User manual

CUSTOMER SEGMENTATION

Customer segmentation is the module to analyse the different information stored in the platform organised by the different segments created.

1. Introduction

This module has been designed to analyze the different information saved in the platform organized by the different segments created. Every segment is a rule applied to all the databases which divides and groups the information into different characteristics:

  • Customer: Groups the information by the profile of the client, the number of tickets sold, the evolution of the client purchases,...

  • Shop: Allows to evaluate the information sorted by location.

  • Product: Enables the analysis of the purchase sorted by the type of products.

  • Ticket: Gives the possibility to group the information by the price and other values related to the ticket data.

It is very important to set the period of time to analyze the information with the desired perspective.

Advanced SQL

In this section you can write the SQL query you want to query the data freely.

2. Customer Segmentation

1. How to create a new segment

It is important to have a specific logic to create every segment. First, you have to fill in the general information by giving a name that can be easily recognized and linked to the limitation desired to create with the segment.

After that, it is necessary to understand the logic wanted to send by the segment using the rules and then add them one by one according to the different categories: customers, products, shops, and tickets.

Finally, it is very important to combine them depending on if you want them to cooperate (using AND) or if you want to differentiate between one condition or the other (using OR).

2. List of segments

Once you have created the different segments, it is important to make sure that they are active. In the list of segments created you need to be aware of all the information given so that you can make sure it is working correctly.

  • ID: It goes by numbers so it can be easily recognized.

  • Name: It should be representative of the information used in the segment.

  • Time since the last refresh: Allows to see the days since it has been applied.

  • Status: It can be Active or Inactive.

  • Customer: Number of customers with the characteristics applied in the segments.

  • Subscribed: In the number of customers of the segment, how many of them are subscribed to get information.

In order to ensure that the rules in the segment are working, it is necessary that the green ACTIVE button is shown.

3. Actions in a segment

  • See details: It is linked to the General Statistics of the segments.

  • Edit: It allows editing the segment to add or delete some rules.

  • Refresh: It refreshes the platform so all the customers of the segment are updated.

  • Delete: To delete a segment.

  • Create Campaign: It is linked to the Email Campaign Automations, a module used to be aware of the information related to the campaign. (Emails sent, clicked, opened,...)

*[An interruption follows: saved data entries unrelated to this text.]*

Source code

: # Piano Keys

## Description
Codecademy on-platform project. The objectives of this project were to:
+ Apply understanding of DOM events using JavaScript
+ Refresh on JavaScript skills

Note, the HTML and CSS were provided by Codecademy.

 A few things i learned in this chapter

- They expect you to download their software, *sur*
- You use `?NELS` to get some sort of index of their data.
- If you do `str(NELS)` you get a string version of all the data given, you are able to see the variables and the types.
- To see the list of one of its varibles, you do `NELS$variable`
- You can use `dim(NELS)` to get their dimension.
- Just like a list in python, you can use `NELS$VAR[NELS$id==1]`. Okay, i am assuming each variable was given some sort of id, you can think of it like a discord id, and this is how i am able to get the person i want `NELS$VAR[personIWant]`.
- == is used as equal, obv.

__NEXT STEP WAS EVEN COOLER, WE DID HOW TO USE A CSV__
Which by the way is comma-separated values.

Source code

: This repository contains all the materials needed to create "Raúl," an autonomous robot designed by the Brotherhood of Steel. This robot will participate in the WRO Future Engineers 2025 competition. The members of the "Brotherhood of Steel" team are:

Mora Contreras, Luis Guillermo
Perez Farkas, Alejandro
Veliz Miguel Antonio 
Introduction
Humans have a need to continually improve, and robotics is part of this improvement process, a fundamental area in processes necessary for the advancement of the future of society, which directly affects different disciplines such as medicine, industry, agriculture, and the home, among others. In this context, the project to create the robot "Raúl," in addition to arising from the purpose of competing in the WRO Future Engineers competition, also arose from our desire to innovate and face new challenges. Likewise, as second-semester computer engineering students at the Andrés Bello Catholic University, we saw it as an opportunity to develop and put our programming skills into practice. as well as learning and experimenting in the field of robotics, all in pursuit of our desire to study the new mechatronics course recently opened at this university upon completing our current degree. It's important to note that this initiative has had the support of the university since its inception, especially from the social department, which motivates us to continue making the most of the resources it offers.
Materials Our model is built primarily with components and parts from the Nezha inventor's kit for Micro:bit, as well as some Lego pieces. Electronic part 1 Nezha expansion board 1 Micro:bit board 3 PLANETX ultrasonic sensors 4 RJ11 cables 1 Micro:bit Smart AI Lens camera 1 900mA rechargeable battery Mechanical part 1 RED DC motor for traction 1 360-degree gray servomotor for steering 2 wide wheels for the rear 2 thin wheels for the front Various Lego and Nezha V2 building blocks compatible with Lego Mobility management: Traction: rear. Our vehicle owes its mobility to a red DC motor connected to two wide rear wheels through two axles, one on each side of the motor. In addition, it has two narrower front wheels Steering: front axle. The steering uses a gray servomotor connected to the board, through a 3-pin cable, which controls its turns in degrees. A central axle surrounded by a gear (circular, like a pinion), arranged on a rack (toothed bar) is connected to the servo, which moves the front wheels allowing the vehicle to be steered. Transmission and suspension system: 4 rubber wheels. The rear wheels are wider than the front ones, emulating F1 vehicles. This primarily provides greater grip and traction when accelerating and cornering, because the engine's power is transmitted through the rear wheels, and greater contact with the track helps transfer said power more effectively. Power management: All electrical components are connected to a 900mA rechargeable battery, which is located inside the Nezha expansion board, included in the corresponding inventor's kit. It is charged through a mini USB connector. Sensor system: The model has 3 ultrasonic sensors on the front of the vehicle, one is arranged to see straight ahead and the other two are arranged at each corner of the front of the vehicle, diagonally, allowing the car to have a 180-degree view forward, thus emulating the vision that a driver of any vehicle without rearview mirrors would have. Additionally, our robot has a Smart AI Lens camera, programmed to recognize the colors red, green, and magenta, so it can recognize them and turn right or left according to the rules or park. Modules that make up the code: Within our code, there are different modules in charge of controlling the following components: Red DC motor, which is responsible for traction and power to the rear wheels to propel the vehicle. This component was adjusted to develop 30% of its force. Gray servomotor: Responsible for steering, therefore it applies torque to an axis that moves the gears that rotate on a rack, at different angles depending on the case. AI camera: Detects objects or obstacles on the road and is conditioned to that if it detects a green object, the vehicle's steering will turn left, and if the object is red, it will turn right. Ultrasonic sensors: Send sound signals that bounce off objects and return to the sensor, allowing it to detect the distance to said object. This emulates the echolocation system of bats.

  • Add user values to the group: Define a new value to the selected segment.

  • CSV: it allows the user to download the archive with all the data used to classify the different customers segments into a CSV file.

3. Data Visualization

This section of the platform allows for a more visual understanding of the information based on all important aspects of each segment.

1. General Statistics

This function allows to see the difference between each KPI (Number of Active Clients, Number of Tickets, Total Revenue,...) for every segment made. This module is very useful to see de different impacts and compare the results.

It also gives an overview of the general statistics of the selected segment that allows having a more global vision of the data and how it relates to the different categories.

2. Evolution

It shows the evolution of active customers, total sales, number of tickets, and average tickets of the customers analyzed during the established period of time.

To add information about the data used in the graphics, a table it is also shown with the main data of the aspects analyzed.

3. Purchase moment

This section shows the average distribution of the number of tickets between the different days of the week and distributed by hours.

4. Products top 100

The propensity described in the following graphics responds to the percentage of customers who have purchased this product during the established period of time.

  • Top revenue products: products with the highest turnover during the analyzed period.

  • Top units sold products: products with the most units sold during the analyzed period.

  • Top products with the highest repeat: products with the highest repeat purchase per customer during the analyzed period.

  • Top unique users products: products with the most unique customers during the analyzed period.

For each category, the module creates a graphic with the desired products and it provides a table with all the data gathered to provide the information.

5. CLV Distribution

The information shown is the distribution of the number of active customers during the analyzed period, classified by segments based on the Customer Lifetime Value score. The longer the period analyzed, the more profiles at risk or hibernation profiles will appear.

To find more information about the Customer Lifetime Value Segmentation: Customer Lifetime Value Segments

6. GDPR

This section analyzes the volume of customers who have agreed to receive commercial communications in a specific segment. This information must be ingested in the subscribed field of the client.

Remember that you can only send commercial communications to those customers and registries that have agreed to receive commercial communications.

7. Demographic

The following graphics show the demographic data within a segment, sorted into different categories that give essential information about the customers:

  • Age distribution: Number of customers organized by age groups. If you want to group by different bands you can create the segments in the segmentation section.

  • Stores distribution: stores or sales channels with the greatest weight among the customers analyzed during the selected period. Below is the number of customers for each of the stores or sales channels.

  • Cities distribution: cities with the greatest weight among the clients analyzed during the selected period.